Also: the University of Michigan announced Wednesday that it will resume its admissions process, without race or gender being considered. The statement announcing the action can be found here.

Several Michigan groups and individuals who support the use of race and gender as part of public college admissions programs asked a Supreme Court Justice on Tuesday to allow three state universities to continue that practice during the current admissions cycle. In a motion filed with Justice John Paul Stevens, the groups sought to reinstate a federal judge’s order that postpones the impact of a voter-approved ballot measure barring the use of race or gender at public colleges — Michigan’s so-called “Proposal 2”, approved last November.

The motion is Coalition to Defend Affirmative Action, et al., v. Granholm, et al. (docket 06A678. It seeks to challenge a stay that the Sixth Circuit Court issued on Dec. 29. That stay blocked an order Dec. 19 by U.S. District Judge David M. Lawson putting Proposal 2 temporarily on hold for the three universities — the University of Michigan, Michigan State University and Wayne State University.

Judge Lawson had ordered that the affirmative action ban be “enjoined from this date through the end of the current admissions and financial aid cycles,” with the order to expire no later than July 1. The Sixth Circuit stayed that order, concluding that “our decision ultimately turns on the likelihood of success on the merits, and our conviction that these are weak federal claims.” Proposal 2 has been challenged with claims of violation of the First Amendment, the Equal Protection Clause, and Titles VI and IX of federal civil rights law. (The Sixth Circuit ruling can be found on that Court’s opinion page, found here; it is docket numbers 06-2640 and 06-2642.)

In the lower courts, the plea to continue the use of race and gender as admissions factors was supported by the three universities. They are not among those filing the motion with Justice Stevens.

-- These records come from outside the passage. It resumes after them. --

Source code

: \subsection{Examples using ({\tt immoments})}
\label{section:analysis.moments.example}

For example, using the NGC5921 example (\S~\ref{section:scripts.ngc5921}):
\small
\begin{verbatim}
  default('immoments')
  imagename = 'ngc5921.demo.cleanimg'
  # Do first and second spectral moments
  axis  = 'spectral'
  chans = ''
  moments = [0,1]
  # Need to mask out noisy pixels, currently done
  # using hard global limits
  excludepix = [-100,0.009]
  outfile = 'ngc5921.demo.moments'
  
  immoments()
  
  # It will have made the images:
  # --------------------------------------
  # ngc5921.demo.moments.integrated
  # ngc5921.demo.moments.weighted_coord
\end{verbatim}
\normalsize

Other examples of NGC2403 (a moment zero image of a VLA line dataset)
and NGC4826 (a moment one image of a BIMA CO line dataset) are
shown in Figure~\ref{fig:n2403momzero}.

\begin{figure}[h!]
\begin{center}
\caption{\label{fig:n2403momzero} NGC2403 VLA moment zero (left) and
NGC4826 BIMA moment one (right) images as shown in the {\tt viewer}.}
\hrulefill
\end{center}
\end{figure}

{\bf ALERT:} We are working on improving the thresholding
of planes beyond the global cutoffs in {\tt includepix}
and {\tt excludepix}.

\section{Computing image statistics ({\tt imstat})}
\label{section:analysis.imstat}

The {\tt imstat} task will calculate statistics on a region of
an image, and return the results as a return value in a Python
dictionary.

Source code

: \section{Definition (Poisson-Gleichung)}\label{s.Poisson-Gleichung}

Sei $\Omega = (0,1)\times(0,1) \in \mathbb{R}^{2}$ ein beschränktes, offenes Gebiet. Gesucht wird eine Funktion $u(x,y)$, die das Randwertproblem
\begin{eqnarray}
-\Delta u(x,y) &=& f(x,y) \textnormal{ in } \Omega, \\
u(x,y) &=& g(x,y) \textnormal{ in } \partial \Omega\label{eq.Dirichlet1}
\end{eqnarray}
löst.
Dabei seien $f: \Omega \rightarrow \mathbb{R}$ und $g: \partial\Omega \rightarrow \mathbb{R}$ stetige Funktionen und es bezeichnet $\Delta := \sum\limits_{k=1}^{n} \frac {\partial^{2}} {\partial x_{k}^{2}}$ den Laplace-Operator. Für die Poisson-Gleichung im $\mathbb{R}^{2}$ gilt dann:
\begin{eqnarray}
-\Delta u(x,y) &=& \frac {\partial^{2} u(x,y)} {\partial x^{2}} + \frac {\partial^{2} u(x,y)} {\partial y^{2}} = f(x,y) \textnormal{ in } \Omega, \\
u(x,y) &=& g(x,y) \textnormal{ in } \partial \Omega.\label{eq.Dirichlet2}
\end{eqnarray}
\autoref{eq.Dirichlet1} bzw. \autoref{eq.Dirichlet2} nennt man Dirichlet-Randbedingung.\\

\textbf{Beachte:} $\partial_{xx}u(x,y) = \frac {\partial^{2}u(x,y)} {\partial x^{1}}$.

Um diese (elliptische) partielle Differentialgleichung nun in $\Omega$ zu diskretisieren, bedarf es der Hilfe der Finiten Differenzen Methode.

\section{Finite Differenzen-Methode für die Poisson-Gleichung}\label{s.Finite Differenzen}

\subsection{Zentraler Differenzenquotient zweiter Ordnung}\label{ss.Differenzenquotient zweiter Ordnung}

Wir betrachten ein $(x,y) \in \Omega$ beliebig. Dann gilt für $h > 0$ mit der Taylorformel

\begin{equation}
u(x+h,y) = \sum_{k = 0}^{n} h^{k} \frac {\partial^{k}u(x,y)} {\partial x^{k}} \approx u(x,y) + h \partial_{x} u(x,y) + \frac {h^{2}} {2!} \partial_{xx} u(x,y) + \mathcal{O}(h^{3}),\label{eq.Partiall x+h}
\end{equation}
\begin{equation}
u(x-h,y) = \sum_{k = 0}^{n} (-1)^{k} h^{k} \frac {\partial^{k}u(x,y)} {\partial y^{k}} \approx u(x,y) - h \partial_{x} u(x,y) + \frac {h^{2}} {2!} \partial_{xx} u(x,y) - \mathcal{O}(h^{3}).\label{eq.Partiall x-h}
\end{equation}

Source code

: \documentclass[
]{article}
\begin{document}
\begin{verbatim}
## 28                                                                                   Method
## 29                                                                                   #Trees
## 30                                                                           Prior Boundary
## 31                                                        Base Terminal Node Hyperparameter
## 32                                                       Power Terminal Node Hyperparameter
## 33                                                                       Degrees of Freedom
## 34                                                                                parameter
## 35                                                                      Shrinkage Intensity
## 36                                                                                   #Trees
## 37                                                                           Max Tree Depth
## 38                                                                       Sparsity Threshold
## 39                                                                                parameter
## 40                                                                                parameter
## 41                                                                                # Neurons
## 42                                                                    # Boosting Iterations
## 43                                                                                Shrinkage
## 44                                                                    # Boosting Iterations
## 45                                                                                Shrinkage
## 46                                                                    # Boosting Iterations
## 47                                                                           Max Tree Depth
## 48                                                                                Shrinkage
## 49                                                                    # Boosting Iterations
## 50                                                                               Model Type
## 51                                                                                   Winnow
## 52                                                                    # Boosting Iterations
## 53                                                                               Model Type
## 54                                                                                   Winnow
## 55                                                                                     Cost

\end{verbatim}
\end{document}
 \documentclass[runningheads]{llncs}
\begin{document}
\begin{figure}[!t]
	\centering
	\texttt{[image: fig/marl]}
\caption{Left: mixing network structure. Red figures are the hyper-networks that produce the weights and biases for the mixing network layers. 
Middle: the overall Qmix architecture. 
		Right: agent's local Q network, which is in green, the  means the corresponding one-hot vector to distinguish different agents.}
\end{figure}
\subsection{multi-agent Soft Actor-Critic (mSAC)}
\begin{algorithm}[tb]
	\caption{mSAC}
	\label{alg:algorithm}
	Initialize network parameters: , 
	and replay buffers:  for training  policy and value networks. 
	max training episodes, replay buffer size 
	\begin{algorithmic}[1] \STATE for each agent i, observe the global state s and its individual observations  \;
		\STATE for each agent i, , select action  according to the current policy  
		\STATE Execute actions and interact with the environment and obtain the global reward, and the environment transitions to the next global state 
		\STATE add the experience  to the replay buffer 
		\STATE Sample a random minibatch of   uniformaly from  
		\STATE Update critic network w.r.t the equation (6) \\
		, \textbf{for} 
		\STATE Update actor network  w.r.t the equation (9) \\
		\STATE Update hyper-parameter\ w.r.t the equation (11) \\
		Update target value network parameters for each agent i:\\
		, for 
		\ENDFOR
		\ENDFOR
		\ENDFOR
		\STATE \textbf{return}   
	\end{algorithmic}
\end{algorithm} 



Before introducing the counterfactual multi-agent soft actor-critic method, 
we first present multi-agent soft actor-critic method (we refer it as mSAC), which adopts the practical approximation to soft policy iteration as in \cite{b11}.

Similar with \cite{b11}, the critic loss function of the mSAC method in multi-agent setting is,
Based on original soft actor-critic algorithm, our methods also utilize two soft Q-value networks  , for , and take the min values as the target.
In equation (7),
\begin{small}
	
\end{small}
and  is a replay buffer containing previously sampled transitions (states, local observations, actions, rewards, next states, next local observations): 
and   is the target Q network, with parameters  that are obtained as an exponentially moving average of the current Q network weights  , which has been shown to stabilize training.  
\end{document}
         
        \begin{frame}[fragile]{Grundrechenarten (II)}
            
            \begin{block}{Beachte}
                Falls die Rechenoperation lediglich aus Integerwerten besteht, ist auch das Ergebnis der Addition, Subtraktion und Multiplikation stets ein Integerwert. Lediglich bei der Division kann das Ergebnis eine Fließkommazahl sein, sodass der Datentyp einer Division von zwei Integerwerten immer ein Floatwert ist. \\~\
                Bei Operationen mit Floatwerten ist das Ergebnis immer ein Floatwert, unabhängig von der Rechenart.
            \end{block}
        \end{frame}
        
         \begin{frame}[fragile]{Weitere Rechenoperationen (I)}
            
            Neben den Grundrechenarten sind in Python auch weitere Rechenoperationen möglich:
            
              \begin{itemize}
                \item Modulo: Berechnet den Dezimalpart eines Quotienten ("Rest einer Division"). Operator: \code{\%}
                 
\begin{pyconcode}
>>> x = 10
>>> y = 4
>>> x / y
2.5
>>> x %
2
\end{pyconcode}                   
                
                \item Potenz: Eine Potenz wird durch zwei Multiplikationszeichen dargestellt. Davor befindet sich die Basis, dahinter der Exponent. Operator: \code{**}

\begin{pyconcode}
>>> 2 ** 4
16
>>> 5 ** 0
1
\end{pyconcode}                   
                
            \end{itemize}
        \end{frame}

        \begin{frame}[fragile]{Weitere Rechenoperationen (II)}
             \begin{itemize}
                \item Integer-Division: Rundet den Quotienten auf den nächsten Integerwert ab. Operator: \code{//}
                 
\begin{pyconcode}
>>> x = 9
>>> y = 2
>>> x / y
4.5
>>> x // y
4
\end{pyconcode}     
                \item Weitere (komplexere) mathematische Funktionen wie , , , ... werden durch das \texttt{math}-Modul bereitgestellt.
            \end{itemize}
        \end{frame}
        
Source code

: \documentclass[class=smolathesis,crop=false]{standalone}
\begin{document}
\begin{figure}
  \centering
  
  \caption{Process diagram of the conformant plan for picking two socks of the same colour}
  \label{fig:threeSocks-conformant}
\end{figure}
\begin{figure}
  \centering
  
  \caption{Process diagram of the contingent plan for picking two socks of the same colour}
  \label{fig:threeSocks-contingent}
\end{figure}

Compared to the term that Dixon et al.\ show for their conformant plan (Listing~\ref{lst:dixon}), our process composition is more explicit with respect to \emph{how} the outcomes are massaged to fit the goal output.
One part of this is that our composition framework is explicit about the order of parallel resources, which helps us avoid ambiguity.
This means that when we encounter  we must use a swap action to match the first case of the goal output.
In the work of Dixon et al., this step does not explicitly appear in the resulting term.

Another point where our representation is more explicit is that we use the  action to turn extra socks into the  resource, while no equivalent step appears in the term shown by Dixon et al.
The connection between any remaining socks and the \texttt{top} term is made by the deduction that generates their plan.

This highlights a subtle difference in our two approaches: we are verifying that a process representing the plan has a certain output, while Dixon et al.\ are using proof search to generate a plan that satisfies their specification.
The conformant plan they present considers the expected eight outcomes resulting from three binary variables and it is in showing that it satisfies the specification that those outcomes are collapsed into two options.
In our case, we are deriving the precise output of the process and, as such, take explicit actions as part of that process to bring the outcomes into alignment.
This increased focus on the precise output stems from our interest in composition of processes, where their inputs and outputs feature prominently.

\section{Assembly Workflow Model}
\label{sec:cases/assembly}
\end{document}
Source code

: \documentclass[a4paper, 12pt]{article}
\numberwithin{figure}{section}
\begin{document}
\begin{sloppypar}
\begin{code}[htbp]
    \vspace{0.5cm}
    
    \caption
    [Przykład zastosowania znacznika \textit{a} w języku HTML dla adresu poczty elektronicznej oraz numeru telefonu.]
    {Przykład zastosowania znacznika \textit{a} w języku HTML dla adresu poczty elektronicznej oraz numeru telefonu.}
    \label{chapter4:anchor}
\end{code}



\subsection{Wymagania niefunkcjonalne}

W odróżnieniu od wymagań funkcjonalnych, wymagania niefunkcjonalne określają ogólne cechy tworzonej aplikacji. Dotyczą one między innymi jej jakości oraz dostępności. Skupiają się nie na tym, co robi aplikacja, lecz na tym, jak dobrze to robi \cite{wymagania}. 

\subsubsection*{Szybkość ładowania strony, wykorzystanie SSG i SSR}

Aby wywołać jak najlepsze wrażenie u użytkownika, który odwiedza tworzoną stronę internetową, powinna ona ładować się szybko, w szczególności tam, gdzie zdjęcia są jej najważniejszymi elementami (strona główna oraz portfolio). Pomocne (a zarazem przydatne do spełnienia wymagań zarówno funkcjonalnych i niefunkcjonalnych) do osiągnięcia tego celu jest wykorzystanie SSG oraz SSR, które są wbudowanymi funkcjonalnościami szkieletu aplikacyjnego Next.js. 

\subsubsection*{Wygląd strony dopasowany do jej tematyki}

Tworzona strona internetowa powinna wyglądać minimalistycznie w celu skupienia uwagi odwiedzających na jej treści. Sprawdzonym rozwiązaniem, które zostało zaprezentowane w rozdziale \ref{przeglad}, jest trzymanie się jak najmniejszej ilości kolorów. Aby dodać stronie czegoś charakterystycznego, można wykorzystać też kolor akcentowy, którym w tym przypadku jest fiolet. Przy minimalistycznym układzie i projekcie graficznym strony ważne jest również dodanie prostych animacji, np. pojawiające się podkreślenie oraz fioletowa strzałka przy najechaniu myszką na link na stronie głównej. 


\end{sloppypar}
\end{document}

The case has not yet reached a final decision in the Sixth Circuit. The attempt to enforce Proposal 2 immediately in the state is being pressed by Eric Russell, a white youth who has applied for admission to the University of Michigan Law School next Fall. Also joining in the effort is a group named Toward a Fair Michigan, and the Michigan Civil Rights Institute, led by Jennifer Gratz, who was the lead challenger to Michigan affirmative action admissions policies leading to the Supreme Court’s decision in Gratz v. Bollinger in 2003. The Court struck down the University of Michigan undergraduate admissions program in the Gratz case, but upheld a different program at the University’s Law School.in Grutter v. Bollinger.

In the motion filed with Justice Stevens, the groups and individuals argue that the Sixth Circuit’s stay “has already had devastating consequences. The University of Michigan has been forced to suspend all admissions for the class that will enter in August 2007. It will soon be forced to resume admissions, but Michigan’s provost and provosts of the other state state universities have submitted uncontradicted affidavits stating that they can not devise and implement a new plan for admitting students that will allow the admission of racially diverse classes in fall 2007.”

The motion seeks to reinstate the temporary injunction pending an appeal to the Supreme Court challenging the Sixth Circuit’s stay decision. Among those supporting the motion are black and Latino or Latina applicants for admission to the three state universities.